Los primeros meses no fueron fáciles. Extrañaba todo: mi familia, mis amigos, la comida sin chile. El olor a pan tostado en las mañanas (aquí huelen a maíz en el fuego). Las risas conocidas, la certeza del hogar de mis papás. Extrañaba hasta las estaciones del año (mi cuerpo y mi cabeza no se acostumbraban al cambio de hemisferio).
México me resultaba extraño pero a la vez fascinante. Su cultura, sus colores, sus aromas, su gente. La comida me sabía tan ajena que me hizo investigar más en cada plato, con cada nuevo sabor.
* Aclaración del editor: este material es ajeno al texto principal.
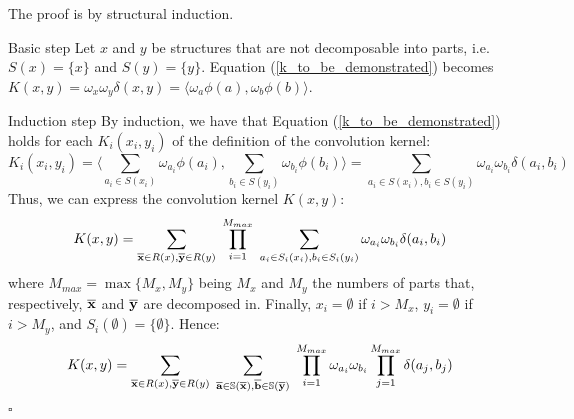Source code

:\documentclass[twoside,11pt]{article}
\newenvironment{proof}{{\bf Proof:}}{$\square$ }
\def\substr#1{{\bf\overline{#1}}}
\def\dotprod#1#2{\langle#1,#2\rangle}
\def\OBV#1{\phi(#1)}
\def\myinsert#1{#1}
\def\mysecondremove#1{}
\def\mysecondinsert#1{#1}
\begin{document}
\begin{proof}
The proof is by \mysecondinsert{structural} induction.
\begin{paragraph}{Basic step}
Let $x$ and $y$ be structures that are not decomposable into parts, i.e. $S(x)=\{x\}$ and $S(y)=\{y\}$. 
Equation (\ref{k_to_be_demonstrated}) becomes $K(x,y) = \omega_{x}\omega_{y} \delta(x,y) = \dotprod{\omega_{a} \OBV{a}}{\omega_{b} \OBV{b}}$.


\end{paragraph}
\begin{paragraph}{Induction step}
By induction, we have that Equation (\ref{k_to_be_demonstrated})  holds for each $K_i(x_i,y_i)$ of the definition of the convolution kernel:
\begin{displaymath}
K_i(x_i,y_i) =  \dotprod{\displaystyle\sum_{a_i\in S(x_i)} \omega_{a_i} \OBV{a_i}}{\displaystyle\sum_{b_i \in S(y_i)} \omega_{b_i} \OBV{b_i}} = 
\displaystyle\sum_{a_i \in S(x_i), b_i \in S(y_i)} \omega_{a_i}\omega_{b_i} \delta(a_i,b_i)
\end{displaymath}
Thus, we can express the convolution kernel $K(x,y)$:
\begin{displaymath}
K(x,y) = \displaystyle\sum_{\substr{x} \in R(x), \substr{y} \in R(y)} \hspace{.3em} \displaystyle\prod_{i=1}^{M_{\myinsert{max}}} \hspace{.3em} \displaystyle\sum_{a_i \in S_i(x_i), b_i \in S_i(y_i)} \omega_{a_i}\omega_{b_i}\delta(a_i,b_i)
\end{displaymath}
\myinsert{where $M_{max}=\max\{M_x,M_y\}$ being $M_x$ and $M_y$ the numbers of parts that, respectively, $\substr{x}$ and $\substr{y}$ are decomposed in. Finally, $x_i=\emptyset$ if $i>M_x$, $y_i=\emptyset$ if $i>M_y$, and $S_i(\emptyset)=\{\emptyset\}$.}
Hence:
\begin{displaymath}
K(x,y) = \displaystyle\sum_{\substr{x} \in R(x), \substr{y} \in R(y)} \hspace{.3em} \displaystyle\sum_{\substr{a} \in  {\mathbb S}(\substr{x}), \substr{b} \in {\mathbb S}(\substr{y})} \hspace{.3em} \displaystyle\prod_{i=1}^{M_{\myinsert{max}}} \omega_{a_i}\omega_{b_i} \displaystyle\prod_{j=1}^{M_{\myinsert{max}}}\delta(a_j,b_j)
\end{displaymath}

\end{paragraph}
\end{proof}
\end{document}
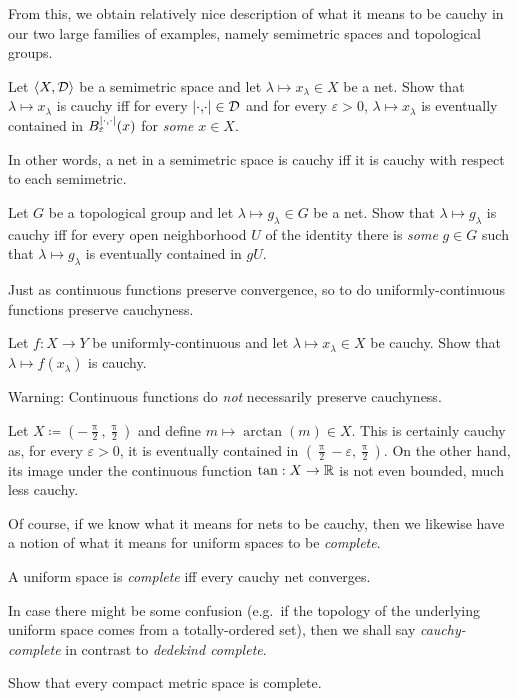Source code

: From this, we obtain relatively nice description of what it means to be cauchy in our two large families of examples, namely semimetric spaces and topological groups.
\begin{exr}\label{exr4.5.3x}
Let $\langle X,\mathcal{D}\rangle$ be a semimetric space and let $\lambda \mapsto x_\lambda \in X$ be a net.  Show that $\lambda \mapsto x_\lambda$ is cauchy iff for every $\metric \in \mathcal{D}$ and for every $\varepsilon >0$, $\lambda \mapsto x_\lambda$ is eventually contained in $B_{\varepsilon}^{\metric}(x)$ for \emph{some} $x\in X$.
\begin{rmk}
In other words, a net in a semimetric space is cauchy iff it is cauchy with respect to each semimetric.
\end{rmk}
\end{exr}
\begin{exr}
Let $G$ be a topological group and let $\lambda \mapsto g_\lambda \in G$ be a net.  Show that $\lambda \mapsto g_\lambda$ is cauchy iff for every open neighborhood $U$ of the identity there is \emph{some} $g\in G$ such that $\lambda \mapsto g_\lambda$ is eventually contained in $gU$.
\end{exr}

Just as continuous functions preserve convergence, so to do uniformly-continuous functions preserve cauchyness.
\begin{exr}\label{exr4.5.3}
Let $f:X\rightarrow Y$ be uniformly-continuous and let $\lambda \mapsto x_\lambda \in X$ be cauchy.  Show that $\lambda \mapsto f(x_\lambda)$ is cauchy.
\end{exr}
Warning:  Continuous functions do \emph{not} necessarily preserve cauchyness.
\begin{exm}
Let $X \coloneqq (-\frac{\uppi}{2},\frac{\uppi}{2})$ and define $m\mapsto \arctan (m)\in X$.  This is certainly cauchy as, for every $\varepsilon >0$, it is eventually contained in $(\frac{\uppi}{2}-\varepsilon ,\frac{\uppi}{2})$.  On the other hand, its image under the continuous function $\tan :X\rightarrow \mathbb{R}$ is not even bounded, much less cauchy.
\end{exm}

Of course, if we know what it means for nets to be cauchy, then we likewise have a notion of what it means for uniform spaces to be \emph{complete}.
\begin{dfn}[Completeness]\label{Completeness}
A uniform space is \emph{complete} iff every cauchy net converges.
\begin{rmk}
In case there might be some confusion (e.g.~if the topology of the underlying uniform space comes from a totally-ordered set), then we shall say \emph{cauchy-complete} in contrast to \emph{dedekind complete}.
\end{rmk}
\end{dfn}
\begin{exr}
Show that every compact metric space is complete.
\end{exr}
Poco a poco lo desconocido se fue haciendo cotidiano. Mis hijos comenzaban a hablar de tú y a pedirme chile para sus comidas. Dejé de llorar cada vez que los oía cantar el himno mexicano en el colegio. Suavicé mi acento e incorporé decenas de palabras nuevas a mi español. Hicimos amigos, recorrimos pueblitos mágicos. Nos empapamos de su cultura hasta hacerla casi propia. Bajé la guardia y empecé a amar los brazos de este país que abiertamente y sin prejuicios nos acogió.
Es imposible no enamorarse de sus calles, de sus mercados, de sus sabores, de su historia y de su gente. Si pasas un tiempo aquí (así, de tú), es seguro que te quedas con México en la piel.